Apabila orang tersebut tidak mampu untuk
menampakkan kebenaran yang telah diketahuinya, maka kondisinya layaknya seorang
yang mengetahui agama Islam itu adalah agama yang benar, namun dia hidup di
lingkungan kaum Nasrani. Apabila orang ini melaksanakan kebenaran sebatas
kemampuannya, maka dia tidak disiksa atas kebenaran yang belum sanggup untuk
dikerjakannya. Kondisinya seperti Najasyi dan semisalnya.

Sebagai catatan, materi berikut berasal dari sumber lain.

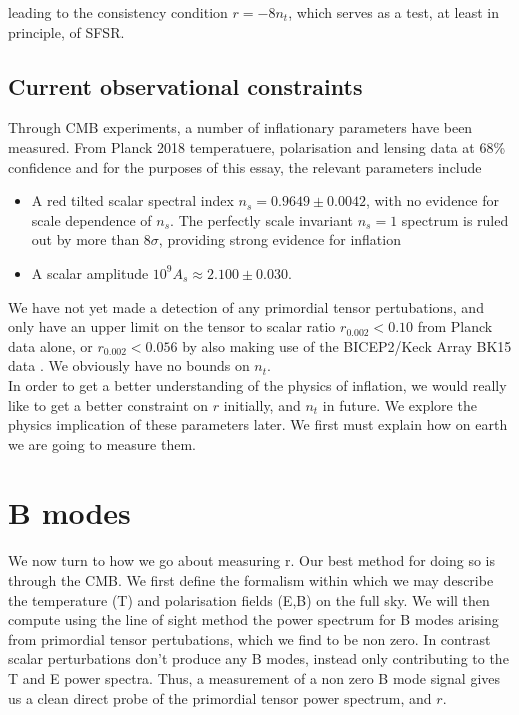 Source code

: \documentclass[a4paper,10pt]{article}
\begin{document}
leading to the consistency condition $r=-8n_t$, which serves as a test, at least in principle, of SFSR.


\subsection{Current observational constraints}


Through CMB experiments, a number of inflationary parameters have been measured. From Planck 2018 temperatuere, polarisation and lensing data at 68\% confidence \cite{Planck} and for the purposes of this essay, the relevant parameters include
 
\begin{itemize}
\item A red tilted scalar spectral index $n_s =0.9649 \pm 0.0042$, with no evidence for scale dependence of $n_s$. The perfectly scale invariant $n_s=1$ spectrum is ruled out by more than $8\sigma$, providing strong evidence for inflation
\item A scalar amplitude  $10^9 A_s \approx 2.100 \pm 0.030$.
\end{itemize}

We have not yet made a detection of any primordial tensor pertubations, and only have an upper limit on the tensor to scalar ratio $r_{0.002}<0.10$ from Planck data alone, or $r_{0.002}<0.056$ by also making use of the BICEP2/Keck Array BK15 data \cite{planck-inflation}. We obviously have no bounds on $n_t$.\\

In order to get a better understanding of the physics of inflation, we would really like to get a better constraint on $r$ initially, and $n_t$ in future. We explore the physics implication of these parameters later. We first must explain how on earth we are going to measure them.

\newpage

\section{B modes}

We now turn to how we go about measuring r. Our best method for doing so is through the CMB. We first define the formalism within which we may describe the temperature (T) and polarisation fields (E,B) on the full sky. We will then compute using the line of sight method the power spectrum for B modes arising from primordial tensor pertubations, which we find to be non zero. In contrast scalar perturbations don't produce any B modes, instead only contributing to the T and E power spectra. Thus, a measurement of a non zero B mode signal gives us a clean direct probe of the primordial tensor power spectrum, and $r$. 
\end{document}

Adapun jika dia mengikuti seorang mujtahid
dan dia tidak mampu mengetahui kebenaran secara terperinci serta dirinya
setelah dirinya berusaha dengan sungguh-sungguh, maka dirinya tidaklah disiksa
(berdosa), meski ternyata pendapat mujtahid tadi keliru.
Namun, apabila seorang mengikuti
(pendapat) suatu individu (ustadz, kyai, dan semisalnya) tanpa mempertimbangkan
(pendapat) orang lain (yang semisal dengan individu tadi), semata-mata karena
hawa nafsu dan dia membelanya dengan lisan serta tangannya tanpa mempertimbangkan
bahwa individu tersebut berada dalam kebenaran atau tidak, maka orang ini
tergolong ke dalam kalangan jahiliyah. Meskipun (pendapat) individu yang
diikutinya tersebut benar, amalan yang dikerjakannya tetap tidak terhitung
sebagai amalan yang shalih. Apabila ternyata yang diikutinya keliru, maka orang
(yang bertaklid) tadi berdosa.” (Majmu’ al-Fatawa 7/71;Asy-Syamilah).